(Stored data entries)
━━━━━━━━━━━━━━━━━━━━━━━━━━━━━━

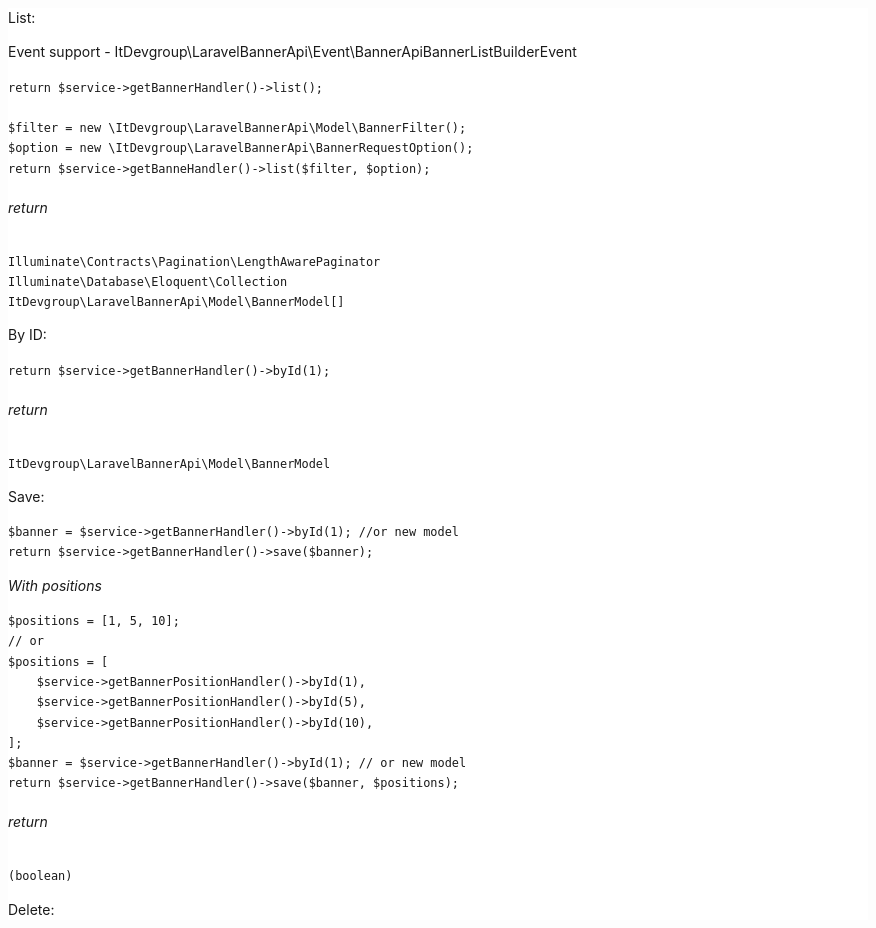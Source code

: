 List:

Event support - ItDevgroup\LaravelBannerApi\Event\BannerApiBannerListBuilderEvent

```
return $service->getBannerHandler()->list();

$filter = new \ItDevgroup\LaravelBannerApi\Model\BannerFilter();
$option = new \ItDevgroup\LaravelBannerApi\BannerRequestOption();
return $service->getBanneHandler()->list($filter, $option);
```

###### return

```
Illuminate\Contracts\Pagination\LengthAwarePaginator
Illuminate\Database\Eloquent\Collection
ItDevgroup\LaravelBannerApi\Model\BannerModel[]
```

By ID:

```
return $service->getBannerHandler()->byId(1);
```

###### return

```
ItDevgroup\LaravelBannerApi\Model\BannerModel
```

Save:

```
$banner = $service->getBannerHandler()->byId(1); //or new model
return $service->getBannerHandler()->save($banner);
```

_With positions_

```
$positions = [1, 5, 10];
// or
$positions = [
    $service->getBannerPositionHandler()->byId(1),
    $service->getBannerPositionHandler()->byId(5),
    $service->getBannerPositionHandler()->byId(10),
];
$banner = $service->getBannerHandler()->byId(1); // or new model
return $service->getBannerHandler()->save($banner, $positions);
```

###### return

```
(boolean)
```

Delete:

━━━━━━━━━━━━━━━━━━━━━━━━━━━━━━

For the word "Illuminate", return every line of the records that holds it.

Illuminate\Contracts\Pagination\LengthAwarePaginator
Illuminate\Database\Eloquent\Collection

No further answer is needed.